■ WHAT THE EXERCISE ASKS: Pull every line with "right" from the data.

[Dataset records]

╭──

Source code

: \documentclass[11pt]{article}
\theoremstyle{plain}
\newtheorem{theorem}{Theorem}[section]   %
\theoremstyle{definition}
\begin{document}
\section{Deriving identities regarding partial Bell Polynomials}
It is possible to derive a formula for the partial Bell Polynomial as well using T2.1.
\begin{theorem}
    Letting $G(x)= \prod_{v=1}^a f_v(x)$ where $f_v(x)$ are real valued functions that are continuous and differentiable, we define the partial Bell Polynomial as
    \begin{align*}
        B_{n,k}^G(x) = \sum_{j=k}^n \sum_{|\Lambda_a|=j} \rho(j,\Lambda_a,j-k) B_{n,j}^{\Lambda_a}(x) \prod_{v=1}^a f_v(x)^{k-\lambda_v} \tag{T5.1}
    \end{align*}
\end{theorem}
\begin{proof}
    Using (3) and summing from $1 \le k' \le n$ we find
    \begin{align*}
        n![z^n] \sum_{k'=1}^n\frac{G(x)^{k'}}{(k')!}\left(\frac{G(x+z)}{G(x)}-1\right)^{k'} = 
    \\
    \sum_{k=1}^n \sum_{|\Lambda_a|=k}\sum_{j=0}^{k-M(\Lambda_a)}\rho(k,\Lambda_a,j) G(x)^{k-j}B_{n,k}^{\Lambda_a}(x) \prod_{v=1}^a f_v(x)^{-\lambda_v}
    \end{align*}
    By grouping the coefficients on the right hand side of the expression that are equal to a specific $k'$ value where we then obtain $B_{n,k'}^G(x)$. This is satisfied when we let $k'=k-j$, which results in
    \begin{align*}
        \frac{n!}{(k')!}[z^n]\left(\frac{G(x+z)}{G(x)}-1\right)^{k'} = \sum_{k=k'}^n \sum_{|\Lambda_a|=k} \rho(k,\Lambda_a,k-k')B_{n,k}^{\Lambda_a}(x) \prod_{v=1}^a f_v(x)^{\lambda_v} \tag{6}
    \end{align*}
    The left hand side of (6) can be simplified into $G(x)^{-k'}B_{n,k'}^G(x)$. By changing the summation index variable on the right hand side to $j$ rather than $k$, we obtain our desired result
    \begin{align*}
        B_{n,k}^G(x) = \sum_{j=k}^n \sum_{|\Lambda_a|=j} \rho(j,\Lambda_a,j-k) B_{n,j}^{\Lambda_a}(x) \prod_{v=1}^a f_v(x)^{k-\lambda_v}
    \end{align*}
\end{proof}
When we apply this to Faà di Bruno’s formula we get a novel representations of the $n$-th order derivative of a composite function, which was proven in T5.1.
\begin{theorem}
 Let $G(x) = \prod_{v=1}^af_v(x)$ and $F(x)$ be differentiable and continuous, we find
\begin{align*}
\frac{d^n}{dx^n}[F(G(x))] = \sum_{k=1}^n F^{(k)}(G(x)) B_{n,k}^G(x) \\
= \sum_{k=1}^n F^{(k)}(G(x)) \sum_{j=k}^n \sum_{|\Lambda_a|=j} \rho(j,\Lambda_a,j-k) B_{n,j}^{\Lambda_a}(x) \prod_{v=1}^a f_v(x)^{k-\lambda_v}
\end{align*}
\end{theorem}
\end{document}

╰──

■ REPLY:
        n![z^n] \sum_{k'=1}^n\frac{G(x)^{k'}}{(k')!}\left(\frac{G(x+z)}{G(x)}-1\right)^{k'} = 
    By grouping the coefficients on the right hand side of the expression that are equal to a specific $k'$ value where we then obtain $B_{n,k'}^G(x)$. This is satisfied when we let $k'=k-j$, which results in
        \frac{n!}{(k')!}[z^n]\left(\frac{G(x+z)}{G(x)}-1\right)^{k'} = \sum_{k=k'}^n \sum_{|\Lambda_a|=k} \rho(k,\Lambda_a,k-k')B_{n,k}^{\Lambda_a}(x) \prod_{v=1}^a f_v(x)^{\lambda_v} \tag{6}
    The left hand side of (6) can be simplified into $G(x)^{-k'}B_{n,k'}^G(x)$. By changing the summation index variable on the right hand side to $j$ rather than $k$, we obtain our desired result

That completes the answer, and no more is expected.